Since joining OSU last August, Chen has supported two major projects, helping scientists work faster without having to navigate the technical complexity of modern computing. In one project, he collaborated with Andrea Jenny, a Climate Sciences Assistant Professor in in the College of Earth, Ocean, and Atmospheric Sciences (CEOAS), and An-Yi Huang, a CEOAS PhD student, to extract storm data from multiple sources. “I accelerated a system developed by An-Yi Huang that pulls weather data from seven different sources and combines them to analyze thousands of storms. Through profiling, we discovered that about 63% of the total time was spent loading and reorganizing data rather than analyzing storms. I redesigned the code structure with parallelism to significantly reduce the data processing time,” he said. “This insight changed how we approached the problem. Scientists know what data they need, but RSEs figure out an efficient path to get it at scale.”

The second project focused on accelerating a climate model developed by Andreas Schmittner, a CEOAS Climate Sciences professor. Climate models, which simulate Earth’s oceans, atmosphere, land, ice, and energy flows using millions of mathematical equations, are computationally intensive and can take months to run, even on supercomputers. Faster models increase the potential for more experiments and exploration, as well as timely decision-making. 

Not only did Chen make the model run quicker, he also troubleshooted a complex technical issue that could have derailed the project. “The tricky part wasn't just making it faster. It was ensuring the faster version gave the exact same scientific answers,” he said. “When I first parallelized it, the code produced wrong numbers because multiple processors were accidentally overwriting each other's data. I had to carefully redesign the code so each processor had its own workspace.”

“Most researchers are not trained on programming languages and computing infrastructure, or trying to leverage computational methods to enhance or help answer questions,” said Chris Sullivan, Director of Research and Academic Computing for CEOAS, who works closely with Chen. “As scientists accomplish work, they may need to go back and optimize the code to be efficient, scale up, or leverage different data. This is where an RSE can step in and quickly identify the areas of processing that need to be adjusted to really take advantage of the hardware and software.”

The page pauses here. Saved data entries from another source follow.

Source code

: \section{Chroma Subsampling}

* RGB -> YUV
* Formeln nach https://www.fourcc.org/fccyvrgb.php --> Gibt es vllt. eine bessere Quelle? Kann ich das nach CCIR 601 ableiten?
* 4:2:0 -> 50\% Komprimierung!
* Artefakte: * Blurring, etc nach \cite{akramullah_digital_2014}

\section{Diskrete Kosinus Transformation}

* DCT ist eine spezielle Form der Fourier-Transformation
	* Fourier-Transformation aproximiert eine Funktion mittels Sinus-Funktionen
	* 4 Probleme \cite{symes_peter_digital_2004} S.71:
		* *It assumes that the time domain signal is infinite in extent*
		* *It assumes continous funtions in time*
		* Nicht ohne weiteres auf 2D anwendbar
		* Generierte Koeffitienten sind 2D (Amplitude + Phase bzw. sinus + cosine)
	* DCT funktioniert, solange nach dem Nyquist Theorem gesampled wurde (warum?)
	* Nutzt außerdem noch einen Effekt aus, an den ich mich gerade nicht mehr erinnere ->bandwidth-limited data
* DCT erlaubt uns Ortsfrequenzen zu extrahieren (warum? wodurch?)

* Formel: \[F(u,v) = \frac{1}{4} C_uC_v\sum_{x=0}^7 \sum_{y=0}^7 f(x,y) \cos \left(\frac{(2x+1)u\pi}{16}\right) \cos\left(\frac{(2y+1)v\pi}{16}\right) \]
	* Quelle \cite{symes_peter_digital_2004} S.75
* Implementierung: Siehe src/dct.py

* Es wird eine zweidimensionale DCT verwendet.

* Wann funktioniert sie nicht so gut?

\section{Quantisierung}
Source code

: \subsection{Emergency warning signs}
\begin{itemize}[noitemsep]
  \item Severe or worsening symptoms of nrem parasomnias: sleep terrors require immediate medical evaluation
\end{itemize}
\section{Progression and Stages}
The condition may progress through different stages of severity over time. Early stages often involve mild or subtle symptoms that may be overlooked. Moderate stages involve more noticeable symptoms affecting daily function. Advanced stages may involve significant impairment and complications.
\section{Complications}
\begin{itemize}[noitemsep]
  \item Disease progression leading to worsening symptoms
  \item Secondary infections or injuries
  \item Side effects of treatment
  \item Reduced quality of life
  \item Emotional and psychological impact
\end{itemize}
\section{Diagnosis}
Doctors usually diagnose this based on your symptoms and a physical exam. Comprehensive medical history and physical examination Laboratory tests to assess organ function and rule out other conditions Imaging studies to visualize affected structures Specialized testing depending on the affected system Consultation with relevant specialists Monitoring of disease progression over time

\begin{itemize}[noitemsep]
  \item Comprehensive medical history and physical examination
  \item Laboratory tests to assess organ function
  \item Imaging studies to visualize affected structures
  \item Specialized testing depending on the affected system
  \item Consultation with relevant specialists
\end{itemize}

Chen’s process starts with understanding what a researcher wants to learn. Then he measures where computational time is actually being spent and builds solutions that are correct first and fast second. “The storm data project above is a good example: profiling revealed the real bottleneck was data loading, not the analysis itself.”

As OSU brings the NVIDIA SuperPod online, RSEs will be vital in translating its GPU‑powered capability into scalable solutions for complex research problems. “The SuperPod will give OSU a unique advantage among universities worldwide,” Chen said. “Efficiently utilizing this computing capability is not easy and requires assistance from RSEs like me. I look forward to helping researchers take full advantage of this resource.”

The SuperPod is part of OSU’s centralized research ecosystem, and will serve researchers, students, and faculty across the university’s disciplines and fields of study. A centralized RSE team will make advanced computing more accessible and equitable. “Researchers across campus need computational skills as a service they can pull from when needed and without having to hire within the lab at great cost,” Sullivan said. “Through the new Research Computing Office, RSEs could be shared across projects, allowing for reduced cost and increased research capabilities.”